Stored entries
BEGIN
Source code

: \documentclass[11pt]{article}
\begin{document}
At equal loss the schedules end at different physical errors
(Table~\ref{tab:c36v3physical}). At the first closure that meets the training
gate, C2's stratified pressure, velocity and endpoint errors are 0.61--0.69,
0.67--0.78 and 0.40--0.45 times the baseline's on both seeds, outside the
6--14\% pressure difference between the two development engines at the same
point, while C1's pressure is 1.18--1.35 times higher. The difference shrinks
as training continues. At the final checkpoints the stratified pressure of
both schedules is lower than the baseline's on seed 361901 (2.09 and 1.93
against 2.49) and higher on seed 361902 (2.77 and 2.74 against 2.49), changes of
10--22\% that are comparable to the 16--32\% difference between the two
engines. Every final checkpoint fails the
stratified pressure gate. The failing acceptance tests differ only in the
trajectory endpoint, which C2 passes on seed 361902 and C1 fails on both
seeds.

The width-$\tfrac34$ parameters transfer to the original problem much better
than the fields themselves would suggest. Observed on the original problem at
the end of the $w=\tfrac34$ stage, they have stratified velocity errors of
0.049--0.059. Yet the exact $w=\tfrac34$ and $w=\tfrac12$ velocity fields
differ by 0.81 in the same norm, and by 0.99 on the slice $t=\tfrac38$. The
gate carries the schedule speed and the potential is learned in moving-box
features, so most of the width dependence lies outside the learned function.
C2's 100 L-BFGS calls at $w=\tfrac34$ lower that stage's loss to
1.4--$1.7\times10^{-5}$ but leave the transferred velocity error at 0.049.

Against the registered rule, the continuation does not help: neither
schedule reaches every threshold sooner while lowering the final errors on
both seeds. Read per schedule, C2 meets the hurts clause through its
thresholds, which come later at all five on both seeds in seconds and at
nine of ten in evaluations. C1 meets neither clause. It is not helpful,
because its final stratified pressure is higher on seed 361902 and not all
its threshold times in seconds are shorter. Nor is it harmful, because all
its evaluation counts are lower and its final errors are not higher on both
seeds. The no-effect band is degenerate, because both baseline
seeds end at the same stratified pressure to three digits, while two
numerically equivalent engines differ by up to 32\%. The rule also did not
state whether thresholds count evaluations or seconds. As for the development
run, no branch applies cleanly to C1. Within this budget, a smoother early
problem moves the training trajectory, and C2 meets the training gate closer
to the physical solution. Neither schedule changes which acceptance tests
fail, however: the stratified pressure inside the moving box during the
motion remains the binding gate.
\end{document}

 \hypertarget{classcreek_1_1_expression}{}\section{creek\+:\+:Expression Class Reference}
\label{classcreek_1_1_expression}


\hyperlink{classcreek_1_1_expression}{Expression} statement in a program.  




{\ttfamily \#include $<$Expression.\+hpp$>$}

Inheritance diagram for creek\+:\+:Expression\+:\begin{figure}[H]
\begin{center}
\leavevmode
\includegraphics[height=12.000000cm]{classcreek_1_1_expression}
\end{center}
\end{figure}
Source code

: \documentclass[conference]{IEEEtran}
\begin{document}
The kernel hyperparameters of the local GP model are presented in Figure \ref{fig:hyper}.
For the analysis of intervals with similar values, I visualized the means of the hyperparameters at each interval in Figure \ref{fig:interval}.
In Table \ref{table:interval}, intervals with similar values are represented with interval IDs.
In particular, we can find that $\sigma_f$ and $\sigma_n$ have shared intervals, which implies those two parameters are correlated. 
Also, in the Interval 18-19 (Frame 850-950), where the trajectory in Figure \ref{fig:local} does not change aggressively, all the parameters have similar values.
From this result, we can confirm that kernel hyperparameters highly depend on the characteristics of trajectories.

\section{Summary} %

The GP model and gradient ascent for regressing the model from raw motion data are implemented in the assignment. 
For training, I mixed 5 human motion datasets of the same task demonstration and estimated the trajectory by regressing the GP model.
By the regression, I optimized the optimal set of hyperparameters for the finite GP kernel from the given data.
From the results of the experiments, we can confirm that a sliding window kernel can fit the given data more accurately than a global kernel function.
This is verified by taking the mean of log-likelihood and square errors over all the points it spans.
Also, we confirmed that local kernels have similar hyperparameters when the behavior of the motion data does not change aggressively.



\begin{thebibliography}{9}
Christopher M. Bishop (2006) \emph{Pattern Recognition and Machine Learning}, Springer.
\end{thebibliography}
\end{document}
END
Give the number of lines in the data that contain the string "model", and nothing else.

**The answer**. 3